The little bumps in the road are sometimes hard to haul myself over.

I'm not a patient person. Never have been.  Despite trying to be better at taking some deep breaths throughout the day along with counting backwards from 10 before the white trash mom voice yells out I still find myself with road rage, frustration with trying to teach my children (don't enjoy math or spelling homework), and totally lose it internally in Grocery lines when having to wait for longer than 5 minutes to start hauling my load onto the conveyor belt.

So it doesn't surprise me that my "hiccup" in my training schedule/rehab has not gone over well, internally with me, and probably externally (bet my kids would tell you I've been quick to snap at them this week).  I have been progressing and was able to run for 14 minutes straight last week.  I've also been doing some physical activity daily since the first day of Lent (part of my "to do" list for Lent).  I normally walk at least 10 minutes or more on the treadmill with some abs, knee/PT, and the days I'm suppose to run I do.  So Tuesday I headed to the gym to spin on a bike for 15 minutes getting in 5 miles of pretty much flat road, followed by weighted toe raises, one leg sitting leg press, abs, and arms.  Well the next day I was sore, and by Thursday I was really sore and worse yet really swollen at the top of my knee.  By Friday I was at PT able to do none of the exercises because my PT really felt the best activity for me was no-activity, also known as rest, ice and elevation.  So I'm now to Sunday and the swelling has improved, but when a retired veternarian from church remarks on the residual swelling in my right knee peaking out between the right boot and skirt line on my right leg I knew the swelling was still there. 

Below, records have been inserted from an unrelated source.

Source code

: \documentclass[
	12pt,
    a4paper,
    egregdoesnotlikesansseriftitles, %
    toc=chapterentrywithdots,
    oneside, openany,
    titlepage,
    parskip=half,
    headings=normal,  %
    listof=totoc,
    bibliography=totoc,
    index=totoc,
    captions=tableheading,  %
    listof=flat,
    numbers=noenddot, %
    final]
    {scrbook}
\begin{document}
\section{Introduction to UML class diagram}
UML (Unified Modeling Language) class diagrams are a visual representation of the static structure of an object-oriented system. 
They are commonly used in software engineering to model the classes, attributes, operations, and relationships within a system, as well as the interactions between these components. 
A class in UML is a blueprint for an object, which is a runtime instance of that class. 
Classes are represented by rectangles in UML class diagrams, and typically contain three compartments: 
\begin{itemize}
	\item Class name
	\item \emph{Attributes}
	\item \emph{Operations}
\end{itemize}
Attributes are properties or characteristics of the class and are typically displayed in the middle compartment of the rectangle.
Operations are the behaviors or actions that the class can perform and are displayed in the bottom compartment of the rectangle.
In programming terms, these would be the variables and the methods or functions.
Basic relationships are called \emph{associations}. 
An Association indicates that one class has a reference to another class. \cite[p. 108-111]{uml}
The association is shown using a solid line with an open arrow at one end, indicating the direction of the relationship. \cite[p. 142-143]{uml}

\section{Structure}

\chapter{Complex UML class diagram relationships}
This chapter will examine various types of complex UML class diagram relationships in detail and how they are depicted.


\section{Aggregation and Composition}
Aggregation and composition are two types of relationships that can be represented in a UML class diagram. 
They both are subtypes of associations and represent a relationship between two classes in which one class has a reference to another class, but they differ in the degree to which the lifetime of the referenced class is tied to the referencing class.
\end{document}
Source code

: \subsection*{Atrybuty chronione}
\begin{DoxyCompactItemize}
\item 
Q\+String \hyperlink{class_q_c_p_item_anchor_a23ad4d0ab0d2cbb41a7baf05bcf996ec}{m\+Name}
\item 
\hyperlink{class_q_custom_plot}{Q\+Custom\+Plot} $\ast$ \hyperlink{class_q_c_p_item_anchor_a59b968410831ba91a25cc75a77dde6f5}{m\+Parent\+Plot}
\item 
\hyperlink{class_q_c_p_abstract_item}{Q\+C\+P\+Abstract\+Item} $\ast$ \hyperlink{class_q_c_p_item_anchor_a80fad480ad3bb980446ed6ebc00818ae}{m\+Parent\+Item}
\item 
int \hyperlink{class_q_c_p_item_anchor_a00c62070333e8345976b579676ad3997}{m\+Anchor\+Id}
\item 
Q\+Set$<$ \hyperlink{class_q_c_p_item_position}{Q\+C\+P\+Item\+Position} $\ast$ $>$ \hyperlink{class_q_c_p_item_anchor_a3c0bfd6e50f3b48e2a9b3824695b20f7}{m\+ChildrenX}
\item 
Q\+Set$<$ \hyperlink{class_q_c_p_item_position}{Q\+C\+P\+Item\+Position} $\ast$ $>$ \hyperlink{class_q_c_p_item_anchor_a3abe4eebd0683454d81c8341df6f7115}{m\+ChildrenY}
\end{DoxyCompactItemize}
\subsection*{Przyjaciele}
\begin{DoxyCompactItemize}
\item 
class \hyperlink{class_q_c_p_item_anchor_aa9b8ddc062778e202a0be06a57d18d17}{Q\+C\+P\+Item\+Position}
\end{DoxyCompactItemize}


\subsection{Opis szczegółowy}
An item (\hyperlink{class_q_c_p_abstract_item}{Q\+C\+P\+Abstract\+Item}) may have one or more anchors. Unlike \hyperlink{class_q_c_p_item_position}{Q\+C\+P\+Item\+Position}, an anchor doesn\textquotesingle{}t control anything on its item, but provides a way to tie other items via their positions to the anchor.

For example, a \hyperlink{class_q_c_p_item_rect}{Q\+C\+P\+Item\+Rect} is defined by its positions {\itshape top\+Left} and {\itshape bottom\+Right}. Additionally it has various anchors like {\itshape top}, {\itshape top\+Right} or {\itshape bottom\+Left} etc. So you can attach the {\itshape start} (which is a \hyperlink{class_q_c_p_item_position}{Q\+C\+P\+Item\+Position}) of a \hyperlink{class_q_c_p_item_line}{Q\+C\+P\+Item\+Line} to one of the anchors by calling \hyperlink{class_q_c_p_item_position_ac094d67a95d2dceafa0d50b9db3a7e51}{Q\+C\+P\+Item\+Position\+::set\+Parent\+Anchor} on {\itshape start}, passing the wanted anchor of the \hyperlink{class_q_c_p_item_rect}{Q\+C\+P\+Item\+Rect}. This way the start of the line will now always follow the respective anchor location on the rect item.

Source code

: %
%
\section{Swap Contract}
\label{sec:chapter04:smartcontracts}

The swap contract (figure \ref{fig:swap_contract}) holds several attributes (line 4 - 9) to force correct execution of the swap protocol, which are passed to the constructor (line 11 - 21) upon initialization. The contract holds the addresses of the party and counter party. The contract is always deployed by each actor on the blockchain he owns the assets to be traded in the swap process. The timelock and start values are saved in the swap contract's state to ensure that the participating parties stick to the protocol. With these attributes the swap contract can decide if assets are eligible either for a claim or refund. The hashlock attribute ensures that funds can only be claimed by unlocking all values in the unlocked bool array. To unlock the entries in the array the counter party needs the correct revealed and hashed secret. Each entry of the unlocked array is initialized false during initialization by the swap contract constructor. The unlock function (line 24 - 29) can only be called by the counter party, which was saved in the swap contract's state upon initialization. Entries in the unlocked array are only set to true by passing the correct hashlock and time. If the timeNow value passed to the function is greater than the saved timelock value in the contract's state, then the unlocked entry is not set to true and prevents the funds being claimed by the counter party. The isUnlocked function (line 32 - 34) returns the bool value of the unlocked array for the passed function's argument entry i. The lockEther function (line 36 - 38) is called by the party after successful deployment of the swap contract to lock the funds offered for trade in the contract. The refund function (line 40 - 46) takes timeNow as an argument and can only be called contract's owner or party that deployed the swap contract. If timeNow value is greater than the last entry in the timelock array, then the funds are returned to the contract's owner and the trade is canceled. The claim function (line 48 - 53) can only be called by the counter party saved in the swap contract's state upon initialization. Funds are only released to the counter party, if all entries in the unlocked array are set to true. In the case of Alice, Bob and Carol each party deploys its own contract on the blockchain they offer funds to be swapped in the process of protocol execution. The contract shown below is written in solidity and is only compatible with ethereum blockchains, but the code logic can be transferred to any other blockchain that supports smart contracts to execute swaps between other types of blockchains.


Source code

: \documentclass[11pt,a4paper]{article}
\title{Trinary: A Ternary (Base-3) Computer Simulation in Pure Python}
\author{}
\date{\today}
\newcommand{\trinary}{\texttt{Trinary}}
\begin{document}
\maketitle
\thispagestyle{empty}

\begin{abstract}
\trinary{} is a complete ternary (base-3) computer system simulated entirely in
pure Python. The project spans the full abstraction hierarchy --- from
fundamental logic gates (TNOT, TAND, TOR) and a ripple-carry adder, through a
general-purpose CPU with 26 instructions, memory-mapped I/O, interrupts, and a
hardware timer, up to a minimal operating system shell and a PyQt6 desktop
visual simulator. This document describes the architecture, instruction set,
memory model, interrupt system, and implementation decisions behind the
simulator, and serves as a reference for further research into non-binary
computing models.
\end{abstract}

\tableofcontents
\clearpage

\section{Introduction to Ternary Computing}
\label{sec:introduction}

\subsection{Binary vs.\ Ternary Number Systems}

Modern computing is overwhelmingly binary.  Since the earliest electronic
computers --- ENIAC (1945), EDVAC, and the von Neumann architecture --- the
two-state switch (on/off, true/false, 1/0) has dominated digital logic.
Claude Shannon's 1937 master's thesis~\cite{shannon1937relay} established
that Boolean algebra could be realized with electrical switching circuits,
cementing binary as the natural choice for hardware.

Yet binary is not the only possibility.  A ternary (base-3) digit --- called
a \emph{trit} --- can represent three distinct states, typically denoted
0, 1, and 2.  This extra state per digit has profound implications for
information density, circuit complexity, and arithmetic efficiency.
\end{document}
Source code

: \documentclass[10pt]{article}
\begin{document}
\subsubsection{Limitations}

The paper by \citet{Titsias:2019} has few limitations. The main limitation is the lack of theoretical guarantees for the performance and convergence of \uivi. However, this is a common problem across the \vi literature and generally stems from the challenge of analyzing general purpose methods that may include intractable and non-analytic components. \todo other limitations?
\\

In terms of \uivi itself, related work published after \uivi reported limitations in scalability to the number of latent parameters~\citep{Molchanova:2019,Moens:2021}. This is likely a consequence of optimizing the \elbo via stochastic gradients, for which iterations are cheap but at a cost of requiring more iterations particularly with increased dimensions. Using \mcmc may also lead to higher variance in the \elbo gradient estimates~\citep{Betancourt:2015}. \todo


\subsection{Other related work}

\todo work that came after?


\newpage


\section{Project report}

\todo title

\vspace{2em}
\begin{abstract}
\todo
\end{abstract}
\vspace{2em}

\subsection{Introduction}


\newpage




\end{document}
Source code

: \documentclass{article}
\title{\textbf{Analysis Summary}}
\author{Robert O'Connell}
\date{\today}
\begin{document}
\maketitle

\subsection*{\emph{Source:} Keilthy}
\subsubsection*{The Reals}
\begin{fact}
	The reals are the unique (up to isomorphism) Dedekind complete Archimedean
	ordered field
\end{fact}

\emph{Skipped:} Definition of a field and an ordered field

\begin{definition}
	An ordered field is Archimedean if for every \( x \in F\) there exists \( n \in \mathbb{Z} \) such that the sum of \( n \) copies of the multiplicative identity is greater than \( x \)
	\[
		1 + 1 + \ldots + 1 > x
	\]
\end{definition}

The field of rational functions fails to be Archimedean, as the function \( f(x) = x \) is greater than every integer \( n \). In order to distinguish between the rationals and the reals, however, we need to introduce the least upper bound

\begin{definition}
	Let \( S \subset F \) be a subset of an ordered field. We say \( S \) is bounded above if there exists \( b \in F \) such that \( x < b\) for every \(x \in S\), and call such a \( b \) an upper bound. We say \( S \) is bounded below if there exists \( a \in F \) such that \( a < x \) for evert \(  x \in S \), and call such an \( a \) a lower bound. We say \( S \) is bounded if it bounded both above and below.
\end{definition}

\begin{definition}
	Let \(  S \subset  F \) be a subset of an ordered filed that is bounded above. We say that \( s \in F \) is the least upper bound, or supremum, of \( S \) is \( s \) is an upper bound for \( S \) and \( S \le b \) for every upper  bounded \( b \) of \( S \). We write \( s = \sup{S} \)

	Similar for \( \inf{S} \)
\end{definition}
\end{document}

I'm compensating- trying to avoid any up and down stairs.  No treadmilling it until the swelling goes down and of course: rest, ice and Ibuprofen (Oh and of course a "natalie pour" or two). 

I had really felt like I was making progress a week ago and I know I likely still am, and don't doubt that I will be able to run one day, but as I told "the coach" (aka husband) it is sometimes hard for me to be optimistic.  I still have a pile of old Runner's Worlds below my night stand at my bedside, because I just can't read about running right now.  I've become very disconnected from the Tri group I was an active member of last year.  I just am not where those people are right now.  If I can't even ride a bike for 15 minutes without my knee blowing up I shouldn't be joining in on "Sufferfest" Spin with the group.  I see people out running with all their cold weather gear and feel resentful and depressed.  It will be a long time before I can just lace up and go for a run.  I miss that freedom, and I miss the training, the planning, the organizing my schedule to accomodate those activities with the rest of my life.   It also bums me out to think I might just actually have to becomes friends with "MyFitness Pal" APP and track all my dietary intake, because without expending my normal energy/burning calories I'm going to have to stay a health size by, oh yes that hated word, moderation, in my eating.  I'm not a bad eater, but I eat a lot and don't always make the right decisions because I'm such an emotional eater. 

So I tell myself "suck it up buttercup" (one day I will have a t-shirt with this eloquent saying on it). 
 
I keep moving forward- I sign up for a 30 day plank/push-up challenge (www.eatdrinkandbeskinny.com) and keep dreaming about running.  I try to busy myself with the rest of my life, which is full and indeed I'm grateful for loving to do so many different things.  I still miss it and miss my fit body and the emotional health I got from training and running. 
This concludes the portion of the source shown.